Recorded data:
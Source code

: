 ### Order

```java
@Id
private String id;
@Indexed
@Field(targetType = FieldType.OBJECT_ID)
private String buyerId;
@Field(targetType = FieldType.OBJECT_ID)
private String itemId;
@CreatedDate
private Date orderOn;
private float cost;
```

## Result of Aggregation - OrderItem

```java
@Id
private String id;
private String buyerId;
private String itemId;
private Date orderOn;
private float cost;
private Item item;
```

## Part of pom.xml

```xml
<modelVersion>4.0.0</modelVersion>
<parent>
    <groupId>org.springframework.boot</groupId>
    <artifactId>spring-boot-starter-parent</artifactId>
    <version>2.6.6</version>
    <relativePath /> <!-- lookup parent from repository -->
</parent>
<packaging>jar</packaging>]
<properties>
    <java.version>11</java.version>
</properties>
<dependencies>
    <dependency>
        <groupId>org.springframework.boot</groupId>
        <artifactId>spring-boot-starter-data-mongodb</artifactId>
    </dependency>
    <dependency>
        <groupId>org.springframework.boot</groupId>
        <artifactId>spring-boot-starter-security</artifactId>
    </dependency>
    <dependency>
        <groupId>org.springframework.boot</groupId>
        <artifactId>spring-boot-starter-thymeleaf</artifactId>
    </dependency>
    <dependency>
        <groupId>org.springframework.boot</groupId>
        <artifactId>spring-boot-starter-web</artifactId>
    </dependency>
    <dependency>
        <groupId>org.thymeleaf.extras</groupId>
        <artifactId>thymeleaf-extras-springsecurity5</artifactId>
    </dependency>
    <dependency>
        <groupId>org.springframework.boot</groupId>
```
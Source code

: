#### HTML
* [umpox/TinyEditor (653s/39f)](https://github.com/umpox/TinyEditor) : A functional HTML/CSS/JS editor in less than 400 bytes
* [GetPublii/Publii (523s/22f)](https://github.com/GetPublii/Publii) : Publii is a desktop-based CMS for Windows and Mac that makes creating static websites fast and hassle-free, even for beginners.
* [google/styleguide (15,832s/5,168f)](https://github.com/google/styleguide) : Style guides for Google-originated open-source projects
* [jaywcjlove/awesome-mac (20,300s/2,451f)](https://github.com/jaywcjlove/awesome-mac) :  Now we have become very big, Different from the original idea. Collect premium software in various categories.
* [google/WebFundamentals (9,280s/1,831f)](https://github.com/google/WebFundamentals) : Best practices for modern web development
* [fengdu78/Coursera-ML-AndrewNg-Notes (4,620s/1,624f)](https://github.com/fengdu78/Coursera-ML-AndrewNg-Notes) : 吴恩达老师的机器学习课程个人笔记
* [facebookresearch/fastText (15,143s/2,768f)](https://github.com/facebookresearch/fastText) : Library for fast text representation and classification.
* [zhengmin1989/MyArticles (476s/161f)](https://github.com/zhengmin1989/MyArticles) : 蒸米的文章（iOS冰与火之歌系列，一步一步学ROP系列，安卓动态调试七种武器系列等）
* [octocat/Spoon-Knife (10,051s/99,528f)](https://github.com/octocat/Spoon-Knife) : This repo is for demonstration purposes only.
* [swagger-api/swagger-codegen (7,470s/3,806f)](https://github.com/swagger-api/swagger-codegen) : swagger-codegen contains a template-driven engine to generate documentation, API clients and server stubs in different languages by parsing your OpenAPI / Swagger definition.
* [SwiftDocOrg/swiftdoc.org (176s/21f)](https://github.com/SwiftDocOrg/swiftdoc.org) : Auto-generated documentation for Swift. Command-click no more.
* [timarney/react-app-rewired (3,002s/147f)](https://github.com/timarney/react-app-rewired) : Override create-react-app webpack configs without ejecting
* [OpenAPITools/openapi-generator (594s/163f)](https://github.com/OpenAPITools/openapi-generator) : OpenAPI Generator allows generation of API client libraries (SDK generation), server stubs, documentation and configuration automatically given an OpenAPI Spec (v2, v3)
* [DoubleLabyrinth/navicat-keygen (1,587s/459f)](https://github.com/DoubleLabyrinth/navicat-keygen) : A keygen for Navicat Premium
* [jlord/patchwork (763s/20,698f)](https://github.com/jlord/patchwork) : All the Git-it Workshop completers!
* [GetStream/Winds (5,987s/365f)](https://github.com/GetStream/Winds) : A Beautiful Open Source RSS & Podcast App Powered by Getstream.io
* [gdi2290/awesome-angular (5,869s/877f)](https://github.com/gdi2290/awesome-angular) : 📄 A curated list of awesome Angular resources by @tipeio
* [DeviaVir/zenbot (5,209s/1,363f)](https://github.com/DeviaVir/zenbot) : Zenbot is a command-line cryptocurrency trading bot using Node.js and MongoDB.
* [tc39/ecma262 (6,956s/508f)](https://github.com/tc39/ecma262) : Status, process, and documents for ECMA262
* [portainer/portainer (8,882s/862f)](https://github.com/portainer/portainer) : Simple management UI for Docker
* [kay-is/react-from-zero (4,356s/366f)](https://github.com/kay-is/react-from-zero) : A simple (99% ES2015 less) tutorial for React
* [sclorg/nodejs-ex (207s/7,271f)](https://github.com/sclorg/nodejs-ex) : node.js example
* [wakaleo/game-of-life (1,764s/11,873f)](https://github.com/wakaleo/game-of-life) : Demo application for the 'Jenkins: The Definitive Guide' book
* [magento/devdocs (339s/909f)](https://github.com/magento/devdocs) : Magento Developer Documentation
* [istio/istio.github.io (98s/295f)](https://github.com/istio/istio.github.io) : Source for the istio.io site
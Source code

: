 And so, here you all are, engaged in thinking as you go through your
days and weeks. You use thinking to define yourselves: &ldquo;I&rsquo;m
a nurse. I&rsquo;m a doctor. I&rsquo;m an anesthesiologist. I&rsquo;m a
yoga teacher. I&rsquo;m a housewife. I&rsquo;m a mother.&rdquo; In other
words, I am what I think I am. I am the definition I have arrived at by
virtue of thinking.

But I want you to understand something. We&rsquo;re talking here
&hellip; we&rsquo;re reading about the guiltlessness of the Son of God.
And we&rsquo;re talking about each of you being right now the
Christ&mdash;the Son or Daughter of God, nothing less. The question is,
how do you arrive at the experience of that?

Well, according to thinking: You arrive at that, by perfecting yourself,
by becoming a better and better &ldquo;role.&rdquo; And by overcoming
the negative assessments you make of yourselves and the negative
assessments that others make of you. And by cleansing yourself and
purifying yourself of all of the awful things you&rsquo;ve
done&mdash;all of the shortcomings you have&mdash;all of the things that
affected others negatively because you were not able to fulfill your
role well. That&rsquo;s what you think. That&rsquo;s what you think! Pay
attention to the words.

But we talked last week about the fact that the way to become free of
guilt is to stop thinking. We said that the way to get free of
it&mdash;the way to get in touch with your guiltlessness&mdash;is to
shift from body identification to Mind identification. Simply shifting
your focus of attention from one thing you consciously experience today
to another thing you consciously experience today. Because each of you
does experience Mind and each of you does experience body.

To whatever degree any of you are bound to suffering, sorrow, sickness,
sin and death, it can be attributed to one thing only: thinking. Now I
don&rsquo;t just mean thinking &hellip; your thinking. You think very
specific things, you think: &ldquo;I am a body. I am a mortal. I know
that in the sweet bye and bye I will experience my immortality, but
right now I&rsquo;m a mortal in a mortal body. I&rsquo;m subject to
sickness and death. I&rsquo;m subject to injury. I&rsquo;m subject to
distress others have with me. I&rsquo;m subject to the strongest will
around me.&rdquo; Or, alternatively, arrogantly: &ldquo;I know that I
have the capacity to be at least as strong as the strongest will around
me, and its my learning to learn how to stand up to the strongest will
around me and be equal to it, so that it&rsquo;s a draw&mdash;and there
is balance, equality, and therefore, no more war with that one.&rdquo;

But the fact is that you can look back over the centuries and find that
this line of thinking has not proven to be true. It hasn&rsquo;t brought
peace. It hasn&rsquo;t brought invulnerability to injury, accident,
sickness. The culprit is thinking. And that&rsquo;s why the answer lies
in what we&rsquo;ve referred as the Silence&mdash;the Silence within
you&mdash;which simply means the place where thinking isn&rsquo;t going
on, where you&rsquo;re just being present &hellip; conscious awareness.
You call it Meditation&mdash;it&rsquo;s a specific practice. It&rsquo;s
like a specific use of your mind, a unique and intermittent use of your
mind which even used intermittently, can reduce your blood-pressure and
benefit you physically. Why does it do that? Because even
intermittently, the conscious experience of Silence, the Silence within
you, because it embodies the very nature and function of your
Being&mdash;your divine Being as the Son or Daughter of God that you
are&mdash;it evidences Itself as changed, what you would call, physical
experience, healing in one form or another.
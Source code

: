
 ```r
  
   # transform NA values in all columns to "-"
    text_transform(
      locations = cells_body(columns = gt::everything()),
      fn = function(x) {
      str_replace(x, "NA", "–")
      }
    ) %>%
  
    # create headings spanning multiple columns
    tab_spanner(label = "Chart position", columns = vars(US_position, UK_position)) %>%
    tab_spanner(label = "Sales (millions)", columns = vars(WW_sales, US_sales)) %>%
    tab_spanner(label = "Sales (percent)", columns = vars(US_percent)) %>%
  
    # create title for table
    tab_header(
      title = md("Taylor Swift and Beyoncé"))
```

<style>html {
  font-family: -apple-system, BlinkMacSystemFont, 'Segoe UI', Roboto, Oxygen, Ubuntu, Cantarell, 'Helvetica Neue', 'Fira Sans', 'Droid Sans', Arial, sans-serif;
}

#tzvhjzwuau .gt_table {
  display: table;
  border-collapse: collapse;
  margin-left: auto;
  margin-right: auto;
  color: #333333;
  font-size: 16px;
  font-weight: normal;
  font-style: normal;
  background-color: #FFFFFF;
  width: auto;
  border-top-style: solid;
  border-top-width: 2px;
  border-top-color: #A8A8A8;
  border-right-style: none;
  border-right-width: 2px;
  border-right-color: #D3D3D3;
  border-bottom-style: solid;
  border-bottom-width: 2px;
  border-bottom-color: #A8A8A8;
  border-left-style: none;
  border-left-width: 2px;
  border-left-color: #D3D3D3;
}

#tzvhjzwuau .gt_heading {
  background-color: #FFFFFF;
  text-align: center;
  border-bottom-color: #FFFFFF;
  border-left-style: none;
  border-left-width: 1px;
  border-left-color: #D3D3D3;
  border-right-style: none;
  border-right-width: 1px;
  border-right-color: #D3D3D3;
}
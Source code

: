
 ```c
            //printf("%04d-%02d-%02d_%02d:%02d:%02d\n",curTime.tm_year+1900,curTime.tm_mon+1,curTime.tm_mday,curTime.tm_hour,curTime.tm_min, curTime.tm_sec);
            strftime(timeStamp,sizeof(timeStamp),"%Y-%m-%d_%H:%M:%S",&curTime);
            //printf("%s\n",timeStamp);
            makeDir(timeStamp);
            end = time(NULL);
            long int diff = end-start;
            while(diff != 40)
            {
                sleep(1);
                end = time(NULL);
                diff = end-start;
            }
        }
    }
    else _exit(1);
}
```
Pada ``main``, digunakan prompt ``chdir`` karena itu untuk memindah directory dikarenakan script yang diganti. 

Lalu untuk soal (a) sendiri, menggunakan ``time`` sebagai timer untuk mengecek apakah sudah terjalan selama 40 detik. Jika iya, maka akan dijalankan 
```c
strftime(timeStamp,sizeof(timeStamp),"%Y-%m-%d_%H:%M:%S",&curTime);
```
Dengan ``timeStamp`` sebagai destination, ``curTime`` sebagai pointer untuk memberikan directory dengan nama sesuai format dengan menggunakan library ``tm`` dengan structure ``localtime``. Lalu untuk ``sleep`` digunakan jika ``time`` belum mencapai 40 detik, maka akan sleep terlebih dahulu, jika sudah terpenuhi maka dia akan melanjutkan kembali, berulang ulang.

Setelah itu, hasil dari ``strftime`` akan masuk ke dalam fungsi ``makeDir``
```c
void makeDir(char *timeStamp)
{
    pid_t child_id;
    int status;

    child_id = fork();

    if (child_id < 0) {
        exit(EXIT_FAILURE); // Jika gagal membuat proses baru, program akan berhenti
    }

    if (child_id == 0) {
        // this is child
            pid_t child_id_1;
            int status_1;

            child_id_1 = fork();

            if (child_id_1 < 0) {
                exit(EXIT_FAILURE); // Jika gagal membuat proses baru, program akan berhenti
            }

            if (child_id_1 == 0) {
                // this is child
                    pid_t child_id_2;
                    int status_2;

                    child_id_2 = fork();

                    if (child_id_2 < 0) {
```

- Task to carry out -
Look above for the line with "Command-click no more." and the line with "go through your". Retype those two lines and every line between them exactly, adding nothing.

- Answer space -
* [SwiftDocOrg/swiftdoc.org (176s/21f)](https://github.com/SwiftDocOrg/swiftdoc.org) : Auto-generated documentation for Swift. Command-click no more.
* [timarney/react-app-rewired (3,002s/147f)](https://github.com/timarney/react-app-rewired) : Override create-react-app webpack configs without ejecting
* [OpenAPITools/openapi-generator (594s/163f)](https://github.com/OpenAPITools/openapi-generator) : OpenAPI Generator allows generation of API client libraries (SDK generation), server stubs, documentation and configuration automatically given an OpenAPI Spec (v2, v3)
* [DoubleLabyrinth/navicat-keygen (1,587s/459f)](https://github.com/DoubleLabyrinth/navicat-keygen) : A keygen for Navicat Premium
* [jlord/patchwork (763s/20,698f)](https://github.com/jlord/patchwork) : All the Git-it Workshop completers!
* [GetStream/Winds (5,987s/365f)](https://github.com/GetStream/Winds) : A Beautiful Open Source RSS & Podcast App Powered by Getstream.io
* [gdi2290/awesome-angular (5,869s/877f)](https://github.com/gdi2290/awesome-angular) : 📄 A curated list of awesome Angular resources by @tipeio
* [DeviaVir/zenbot (5,209s/1,363f)](https://github.com/DeviaVir/zenbot) : Zenbot is a command-line cryptocurrency trading bot using Node.js and MongoDB.
* [tc39/ecma262 (6,956s/508f)](https://github.com/tc39/ecma262) : Status, process, and documents for ECMA262
* [portainer/portainer (8,882s/862f)](https://github.com/portainer/portainer) : Simple management UI for Docker
* [kay-is/react-from-zero (4,356s/366f)](https://github.com/kay-is/react-from-zero) : A simple (99% ES2015 less) tutorial for React
* [sclorg/nodejs-ex (207s/7,271f)](https://github.com/sclorg/nodejs-ex) : node.js example
* [wakaleo/game-of-life (1,764s/11,873f)](https://github.com/wakaleo/game-of-life) : Demo application for the 'Jenkins: The Definitive Guide' book
* [magento/devdocs (339s/909f)](https://github.com/magento/devdocs) : Magento Developer Documentation
* [istio/istio.github.io (98s/295f)](https://github.com/istio/istio.github.io) : Source for the istio.io site
Source code

: And so, here you all are, engaged in thinking as you go through your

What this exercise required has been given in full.